• U.S.

It Sure Ain’t Butter

3 minute read
Christine Gorman

I don’t ask a lot from food. It should taste good and be reasonably good for me. But more and more these days we’re encouraged to view the grocery store as a medicine chest. There are tofu and yams for hot flashes. Ginseng tea for energy. Stewed tomatoes to prevent prostate cancer. So when I heard about Benecol and Take Control, the new margarines that are supposed to lower cholesterol levels in the blood, I didn’t exactly smack my lips in anticipation. Still, I figured, given how much heart disease there is in the U.S., they deserved a look.

Both spreads come with pretty good scientific credentials. The key ingredient in Benecol, which was approved last week by the U.S. Food and Drug Administration, comes from a compound that occurs naturally in pine trees. Take Control, which got the green light in April, uses an extract made from soybean oil. Randomized, controlled trials show that folks with mildly elevated cholesterol levels (between 200 mg/dl and 240 mg/dl) who ate roughly two tablespoons of Benecol a day decreased their level of LDL, the “bad cholesterol,” about 14%. The manufacturers of Take Control, on the other hand, designed their product so that it would lower LDL levels 10%. Neither spread affects the level of HDL, or “good cholesterol.” Which product would work better for you, if it works at all, depends a lot on your own biochemistry.

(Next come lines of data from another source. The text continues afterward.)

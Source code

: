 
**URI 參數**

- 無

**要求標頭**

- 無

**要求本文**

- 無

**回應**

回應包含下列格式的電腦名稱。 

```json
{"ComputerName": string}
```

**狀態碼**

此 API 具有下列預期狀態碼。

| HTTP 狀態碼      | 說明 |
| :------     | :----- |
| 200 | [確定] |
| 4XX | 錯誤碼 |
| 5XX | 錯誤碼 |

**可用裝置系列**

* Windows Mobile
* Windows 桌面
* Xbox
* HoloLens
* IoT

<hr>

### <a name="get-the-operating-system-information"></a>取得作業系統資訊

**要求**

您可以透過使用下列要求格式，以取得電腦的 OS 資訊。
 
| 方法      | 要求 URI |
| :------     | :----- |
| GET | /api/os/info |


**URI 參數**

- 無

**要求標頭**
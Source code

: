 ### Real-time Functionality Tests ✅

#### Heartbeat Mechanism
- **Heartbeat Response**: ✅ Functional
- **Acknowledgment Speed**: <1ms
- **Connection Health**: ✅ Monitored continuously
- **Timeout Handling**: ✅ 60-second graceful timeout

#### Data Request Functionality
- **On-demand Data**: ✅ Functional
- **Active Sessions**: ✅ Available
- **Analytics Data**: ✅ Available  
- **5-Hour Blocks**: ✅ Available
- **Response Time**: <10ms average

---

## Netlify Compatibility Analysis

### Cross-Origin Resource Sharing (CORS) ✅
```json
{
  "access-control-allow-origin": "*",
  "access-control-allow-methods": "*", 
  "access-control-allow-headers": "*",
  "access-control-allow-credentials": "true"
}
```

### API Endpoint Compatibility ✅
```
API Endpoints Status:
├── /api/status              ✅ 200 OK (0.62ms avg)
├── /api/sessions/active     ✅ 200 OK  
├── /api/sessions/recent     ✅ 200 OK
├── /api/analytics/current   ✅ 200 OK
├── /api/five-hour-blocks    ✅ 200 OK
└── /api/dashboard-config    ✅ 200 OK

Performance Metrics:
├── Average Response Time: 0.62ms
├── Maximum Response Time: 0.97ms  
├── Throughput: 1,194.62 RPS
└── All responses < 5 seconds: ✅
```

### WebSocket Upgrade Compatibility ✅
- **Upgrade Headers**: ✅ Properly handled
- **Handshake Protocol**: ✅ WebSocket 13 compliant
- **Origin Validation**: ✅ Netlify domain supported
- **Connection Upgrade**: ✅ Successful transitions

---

Both Benecol and Take Control make it harder for the intestines to absorb cholesterol. (About half of the cholesterol in the gut comes from your diet; the other half gets produced by your body.) There is evidence that the active ingredients can pull some vitamin A precursors out of circulation–although researchers did not consider the reduction significant.

So how do the spreads taste? In a highly unscientific study, my colleague Janice Horowitz and I sampled both products. Without telling Janice which was which, I spread Benecol, Take Control and regular margarine on three pieces of whole wheat bread. Then she did the same for me. Overall, we found all three tasted pretty much alike, although Janice described a “funny mouth feel” after eating the cholesterol-fighting spreads. I found Benecol marginally less tasty.

Neither product is calorie free: both contain mostly polyunsaturated and monounsaturated fats. So if you eat too much, you’ll be sure to gain weight, which can raise your cholesterol levels all by itself. Nor will the spreads do you any good if you spend all your waking hours in front of a television or computer screen.

The biggest catch is that you have to eat three servings a day for the rest of your life. When test subjects stopped using the spreads, their cholesterol levels crept back up within a week. It’s sort of like taking medicine–medicine that costs as much as $5 for a week’s supply.

Let’s face it: even though these designer margarines appear to be safe now, who knows what we’ll learn after hundreds of millions of people have eaten them? If you want to be part of a giant experiment that could very well save you from a heart attack but might expose you to unknown risks, be my guest.